Danny Sullivan at SearchEngineLand used the Bit.ly report to underscore the power of “second chance tweets”—that is, repeating a message or link to make sure it’s seen by as many people as possible. (Also known as ICYMI Disease.)
That’s fine, I suppose, but it feels like an inefficient hack. Can’t we create an ecosystem where the network does the ICYMI for us?
The Lifespan of Longreads
I know we can do better than a 7-hour half-life, and I’ve seen it firsthand in my experience with Longreads, the community I founded in 2009. I started the service on Twitter, using a hashtag (#longreads) to create a community and a new taxonomy to discover and share stories over 1,500 words. In the past year we’ve had more than 10,000 stories shared. For these stories, retweets can happen hours, days, weeks and even months after the link was first shared.

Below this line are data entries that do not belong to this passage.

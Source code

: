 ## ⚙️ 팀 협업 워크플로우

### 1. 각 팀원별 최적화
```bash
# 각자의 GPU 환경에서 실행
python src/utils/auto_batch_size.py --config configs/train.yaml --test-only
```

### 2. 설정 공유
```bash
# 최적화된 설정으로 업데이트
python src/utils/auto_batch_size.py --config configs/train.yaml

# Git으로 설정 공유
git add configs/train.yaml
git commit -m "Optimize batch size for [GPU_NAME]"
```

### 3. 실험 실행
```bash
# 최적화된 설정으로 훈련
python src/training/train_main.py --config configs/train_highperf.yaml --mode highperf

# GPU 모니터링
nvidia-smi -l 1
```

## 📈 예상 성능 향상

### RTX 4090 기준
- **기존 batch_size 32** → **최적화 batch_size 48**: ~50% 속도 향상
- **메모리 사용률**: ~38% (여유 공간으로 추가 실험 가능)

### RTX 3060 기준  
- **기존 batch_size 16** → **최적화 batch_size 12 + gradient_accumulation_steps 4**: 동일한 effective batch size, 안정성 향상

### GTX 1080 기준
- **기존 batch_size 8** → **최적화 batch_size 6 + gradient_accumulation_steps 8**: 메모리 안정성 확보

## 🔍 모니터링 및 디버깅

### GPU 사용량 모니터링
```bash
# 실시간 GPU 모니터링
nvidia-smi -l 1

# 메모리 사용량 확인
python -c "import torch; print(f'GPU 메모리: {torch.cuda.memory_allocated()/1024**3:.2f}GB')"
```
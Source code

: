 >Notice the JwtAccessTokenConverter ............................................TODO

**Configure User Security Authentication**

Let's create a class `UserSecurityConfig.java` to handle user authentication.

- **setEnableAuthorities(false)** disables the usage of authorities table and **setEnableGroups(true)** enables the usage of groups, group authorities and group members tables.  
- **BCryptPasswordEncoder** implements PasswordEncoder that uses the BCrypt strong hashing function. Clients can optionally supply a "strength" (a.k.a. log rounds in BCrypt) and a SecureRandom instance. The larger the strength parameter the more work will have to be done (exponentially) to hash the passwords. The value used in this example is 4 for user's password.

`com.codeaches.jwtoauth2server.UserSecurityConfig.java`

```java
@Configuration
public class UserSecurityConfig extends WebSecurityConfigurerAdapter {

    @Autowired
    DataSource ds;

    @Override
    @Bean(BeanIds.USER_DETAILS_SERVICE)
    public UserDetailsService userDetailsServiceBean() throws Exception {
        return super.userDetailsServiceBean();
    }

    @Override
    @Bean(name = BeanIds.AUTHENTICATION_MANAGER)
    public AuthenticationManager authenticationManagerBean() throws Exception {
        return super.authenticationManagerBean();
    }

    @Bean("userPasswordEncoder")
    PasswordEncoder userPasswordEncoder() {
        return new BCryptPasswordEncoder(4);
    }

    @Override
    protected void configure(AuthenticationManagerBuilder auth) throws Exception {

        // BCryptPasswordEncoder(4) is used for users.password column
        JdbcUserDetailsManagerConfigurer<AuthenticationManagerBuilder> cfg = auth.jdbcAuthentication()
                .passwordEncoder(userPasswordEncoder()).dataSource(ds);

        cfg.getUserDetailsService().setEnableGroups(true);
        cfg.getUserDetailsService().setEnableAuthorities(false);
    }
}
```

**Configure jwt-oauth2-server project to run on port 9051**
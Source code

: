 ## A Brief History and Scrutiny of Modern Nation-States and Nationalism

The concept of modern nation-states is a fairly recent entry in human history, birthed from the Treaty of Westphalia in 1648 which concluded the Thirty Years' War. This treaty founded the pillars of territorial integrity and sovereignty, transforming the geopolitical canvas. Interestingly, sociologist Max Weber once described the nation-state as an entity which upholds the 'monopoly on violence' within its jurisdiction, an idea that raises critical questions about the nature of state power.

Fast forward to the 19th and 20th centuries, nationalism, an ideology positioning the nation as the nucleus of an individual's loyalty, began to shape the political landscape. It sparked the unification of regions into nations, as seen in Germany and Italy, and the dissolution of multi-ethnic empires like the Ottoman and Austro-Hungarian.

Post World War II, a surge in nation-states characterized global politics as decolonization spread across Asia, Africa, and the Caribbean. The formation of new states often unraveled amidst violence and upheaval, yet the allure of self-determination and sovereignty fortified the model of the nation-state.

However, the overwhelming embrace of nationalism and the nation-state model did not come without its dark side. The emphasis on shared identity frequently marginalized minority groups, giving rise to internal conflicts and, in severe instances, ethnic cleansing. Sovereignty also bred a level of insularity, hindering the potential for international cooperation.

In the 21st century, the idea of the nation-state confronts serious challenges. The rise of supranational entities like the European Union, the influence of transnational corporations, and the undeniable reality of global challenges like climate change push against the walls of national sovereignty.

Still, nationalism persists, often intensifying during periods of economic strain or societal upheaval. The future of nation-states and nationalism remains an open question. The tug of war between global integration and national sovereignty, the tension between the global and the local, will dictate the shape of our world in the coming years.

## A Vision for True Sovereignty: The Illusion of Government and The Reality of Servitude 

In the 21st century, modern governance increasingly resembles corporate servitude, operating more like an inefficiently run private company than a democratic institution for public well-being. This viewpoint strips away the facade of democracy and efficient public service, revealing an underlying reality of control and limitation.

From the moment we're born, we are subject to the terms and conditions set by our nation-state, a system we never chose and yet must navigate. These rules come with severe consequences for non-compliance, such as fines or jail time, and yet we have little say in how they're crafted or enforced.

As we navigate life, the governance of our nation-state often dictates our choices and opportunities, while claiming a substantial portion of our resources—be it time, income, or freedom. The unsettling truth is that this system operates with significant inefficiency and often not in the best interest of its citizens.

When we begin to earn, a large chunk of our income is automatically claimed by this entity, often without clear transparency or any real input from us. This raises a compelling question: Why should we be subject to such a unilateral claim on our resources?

In many cases, Longreaders are reading a story the old-fashioned way—immediately after clicking on a link that interests them. But in other cases, they are saving the link to “read later”—using a time-shifting app like Read It Later (where I’m an editorial advisor). For Read It Later’s 4 million users, they now have a place to keep the content that they think will be interesting or enlightening. They can return to it when they have time for a 2,000-, 4,000-, or 26,000-word story—say, on the couch at night, or on a commute, or on a flight.
So, if you’re still thinking about hot dogs, time-shifting could be the “takeout bag”—or the dinner plate, or the refrigerator. You get the idea. The simple logic is this: Give a user the opportunity to save something, and they will have access to it for a longer period of time, increasing the odds over time that they will eventually consume it. This will occur at the time and place of their choosing.
Not only that, but once they consume it, they will share it at the time they complete it, and they will have effectively extended the half-life of that particular URL on Twitter, Facebook and Tumblr. It’s a new long tail for the post-SEO world.
For publishers, time-shifting can mean the difference between 3 hours, 7 hours—and a number like 96 hours. That last number is the average length of time a Read It Later user keeps an article or a video in their queue before they mark it as viewed.
The Read It Later data has revealed some other interesting patterns as well:
- We know that mobile devices and time-shifting are affecting when and where we enjoy our content. People spend the day in “hunter-gatherer” mode, and then use evenings, weekends and commutes to dive into the content they’ve saved.
- We know that bylines matter: Our examination of the “most-read authors” last fall proved that readers are loyal to writers, and they are just as likely to read a 2,000-word story as they are to read a 300-word story. Attention spans do still exist, and there’s an audience hungry for it.
- They’re not just saving stories to read: Read It Later introduced video support in late 2010, and now video domains (YouTube, Vimeo and other major sites) account for three percent of all content saved on the platform. (More on that coming soon.)
As we start to dig into consumption patterns, we see that users are controlling when and how they engage with content. It doesn’t mean there’s less of it, and the content is still being shot at us, but we now have tools to help capture this content and put it to use when the moment is right.
This, the digital equivalent of a takeout bag, may just help us rethink how we value content on the web. And for publishers, it can help us rethink what we create.